▶ **WHAT YOU WILL DO**
Gather all lines in the entries that include the word "loli".

(Items from a dataset)

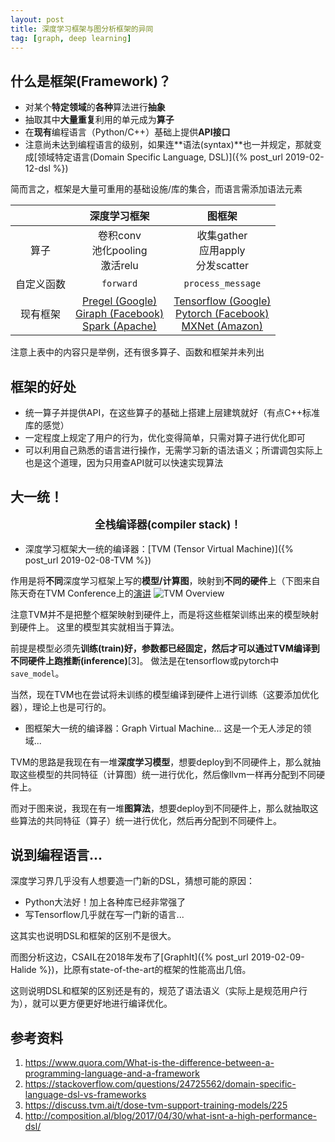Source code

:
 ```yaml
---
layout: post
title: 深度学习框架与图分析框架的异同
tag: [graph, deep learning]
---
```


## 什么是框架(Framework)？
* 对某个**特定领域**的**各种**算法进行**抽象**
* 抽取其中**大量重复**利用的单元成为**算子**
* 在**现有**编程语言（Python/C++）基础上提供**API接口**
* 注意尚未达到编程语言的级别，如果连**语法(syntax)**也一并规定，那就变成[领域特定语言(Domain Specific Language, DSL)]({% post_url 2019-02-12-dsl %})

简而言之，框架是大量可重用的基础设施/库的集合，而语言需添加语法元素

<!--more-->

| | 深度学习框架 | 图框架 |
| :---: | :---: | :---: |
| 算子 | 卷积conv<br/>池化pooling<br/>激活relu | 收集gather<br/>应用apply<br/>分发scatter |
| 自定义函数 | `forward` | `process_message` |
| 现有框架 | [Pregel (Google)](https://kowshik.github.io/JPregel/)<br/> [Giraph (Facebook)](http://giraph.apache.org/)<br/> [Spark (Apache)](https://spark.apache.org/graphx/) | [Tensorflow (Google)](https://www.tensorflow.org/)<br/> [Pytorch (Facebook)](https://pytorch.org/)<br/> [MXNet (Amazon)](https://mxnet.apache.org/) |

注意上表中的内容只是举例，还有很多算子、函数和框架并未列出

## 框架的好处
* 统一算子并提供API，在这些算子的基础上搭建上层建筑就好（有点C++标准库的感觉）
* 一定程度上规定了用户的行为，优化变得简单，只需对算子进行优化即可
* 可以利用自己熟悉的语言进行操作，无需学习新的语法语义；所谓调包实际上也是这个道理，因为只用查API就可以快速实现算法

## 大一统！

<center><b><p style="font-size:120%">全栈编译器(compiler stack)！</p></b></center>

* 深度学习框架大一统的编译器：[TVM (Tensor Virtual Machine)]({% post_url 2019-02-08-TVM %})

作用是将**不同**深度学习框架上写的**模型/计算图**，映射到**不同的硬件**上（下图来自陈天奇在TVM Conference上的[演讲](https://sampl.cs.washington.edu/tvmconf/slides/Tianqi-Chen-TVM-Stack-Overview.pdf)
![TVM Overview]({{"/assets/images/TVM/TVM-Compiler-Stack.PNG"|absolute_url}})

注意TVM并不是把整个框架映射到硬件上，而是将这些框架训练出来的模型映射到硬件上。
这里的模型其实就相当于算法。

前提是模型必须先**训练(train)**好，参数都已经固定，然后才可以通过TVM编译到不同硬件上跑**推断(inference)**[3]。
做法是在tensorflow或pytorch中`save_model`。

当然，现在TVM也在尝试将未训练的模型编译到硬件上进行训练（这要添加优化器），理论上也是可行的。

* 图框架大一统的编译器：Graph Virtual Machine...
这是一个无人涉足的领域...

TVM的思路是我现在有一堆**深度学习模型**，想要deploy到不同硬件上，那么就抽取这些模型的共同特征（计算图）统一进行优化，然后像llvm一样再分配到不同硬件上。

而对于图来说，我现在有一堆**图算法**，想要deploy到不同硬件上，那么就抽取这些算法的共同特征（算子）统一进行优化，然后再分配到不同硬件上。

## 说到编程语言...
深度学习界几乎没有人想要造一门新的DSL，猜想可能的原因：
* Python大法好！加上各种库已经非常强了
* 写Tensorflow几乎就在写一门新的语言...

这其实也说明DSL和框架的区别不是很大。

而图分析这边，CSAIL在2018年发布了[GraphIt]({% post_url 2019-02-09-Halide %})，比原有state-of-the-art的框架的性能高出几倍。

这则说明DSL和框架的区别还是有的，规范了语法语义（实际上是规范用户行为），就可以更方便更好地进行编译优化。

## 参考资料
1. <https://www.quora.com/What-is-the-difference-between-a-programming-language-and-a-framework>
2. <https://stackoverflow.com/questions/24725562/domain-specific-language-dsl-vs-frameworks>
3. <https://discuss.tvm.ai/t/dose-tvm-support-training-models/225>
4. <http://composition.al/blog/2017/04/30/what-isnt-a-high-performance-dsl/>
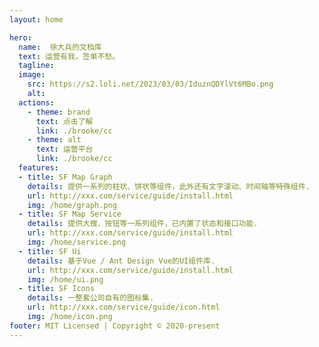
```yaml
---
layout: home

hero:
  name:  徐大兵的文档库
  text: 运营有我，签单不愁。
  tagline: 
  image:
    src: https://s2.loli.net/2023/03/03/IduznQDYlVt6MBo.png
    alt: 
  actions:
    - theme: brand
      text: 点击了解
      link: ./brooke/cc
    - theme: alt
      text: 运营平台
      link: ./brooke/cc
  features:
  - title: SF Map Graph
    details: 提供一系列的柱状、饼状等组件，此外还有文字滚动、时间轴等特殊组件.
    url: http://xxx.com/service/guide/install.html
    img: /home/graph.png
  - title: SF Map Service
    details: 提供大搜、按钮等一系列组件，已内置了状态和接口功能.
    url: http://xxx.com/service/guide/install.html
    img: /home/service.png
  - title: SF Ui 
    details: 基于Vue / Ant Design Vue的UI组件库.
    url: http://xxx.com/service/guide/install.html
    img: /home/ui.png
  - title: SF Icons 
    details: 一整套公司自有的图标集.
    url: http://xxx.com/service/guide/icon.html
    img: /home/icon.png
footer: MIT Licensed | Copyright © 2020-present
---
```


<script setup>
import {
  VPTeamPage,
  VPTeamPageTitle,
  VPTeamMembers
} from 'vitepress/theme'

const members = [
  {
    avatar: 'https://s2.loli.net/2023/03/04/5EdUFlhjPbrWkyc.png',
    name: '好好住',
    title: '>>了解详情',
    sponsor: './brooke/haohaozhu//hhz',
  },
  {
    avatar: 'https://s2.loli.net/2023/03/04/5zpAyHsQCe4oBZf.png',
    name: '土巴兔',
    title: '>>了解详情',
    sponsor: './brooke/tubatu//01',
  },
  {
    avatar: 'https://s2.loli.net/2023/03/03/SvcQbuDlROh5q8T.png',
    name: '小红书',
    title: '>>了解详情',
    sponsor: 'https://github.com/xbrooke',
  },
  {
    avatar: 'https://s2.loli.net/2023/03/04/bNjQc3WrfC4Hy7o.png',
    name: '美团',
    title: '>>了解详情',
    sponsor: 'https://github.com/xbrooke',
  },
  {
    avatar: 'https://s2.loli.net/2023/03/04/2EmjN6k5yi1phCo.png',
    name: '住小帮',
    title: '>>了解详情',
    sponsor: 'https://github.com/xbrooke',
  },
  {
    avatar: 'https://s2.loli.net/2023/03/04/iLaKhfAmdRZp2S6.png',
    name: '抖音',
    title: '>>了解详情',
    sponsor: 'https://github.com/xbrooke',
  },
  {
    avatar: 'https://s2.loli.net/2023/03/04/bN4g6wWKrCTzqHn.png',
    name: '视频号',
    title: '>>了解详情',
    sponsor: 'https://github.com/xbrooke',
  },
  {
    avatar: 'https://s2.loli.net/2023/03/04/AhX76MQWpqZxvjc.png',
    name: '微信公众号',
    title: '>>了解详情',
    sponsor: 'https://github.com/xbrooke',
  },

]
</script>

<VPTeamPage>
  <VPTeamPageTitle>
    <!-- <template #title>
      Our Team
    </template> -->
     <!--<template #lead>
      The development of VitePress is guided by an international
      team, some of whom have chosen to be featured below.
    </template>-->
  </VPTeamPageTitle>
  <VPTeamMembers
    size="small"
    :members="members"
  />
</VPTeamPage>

▶ **EXERCISE OUTPUT**
    src: https://s2.loli.net/2023/03/03/IduznQDYlVt6MBo.png
    avatar: 'https://s2.loli.net/2023/03/04/5EdUFlhjPbrWkyc.png',
    avatar: 'https://s2.loli.net/2023/03/04/5zpAyHsQCe4oBZf.png',
    avatar: 'https://s2.loli.net/2023/03/03/SvcQbuDlROh5q8T.png',
    avatar: 'https://s2.loli.net/2023/03/04/bNjQc3WrfC4Hy7o.png',
    avatar: 'https://s2.loli.net/2023/03/04/2EmjN6k5yi1phCo.png',
    avatar: 'https://s2.loli.net/2023/03/04/iLaKhfAmdRZp2S6.png',
    avatar: 'https://s2.loli.net/2023/03/04/bN4g6wWKrCTzqHn.png',
    avatar: 'https://s2.loli.net/2023/03/04/AhX76MQWpqZxvjc.png',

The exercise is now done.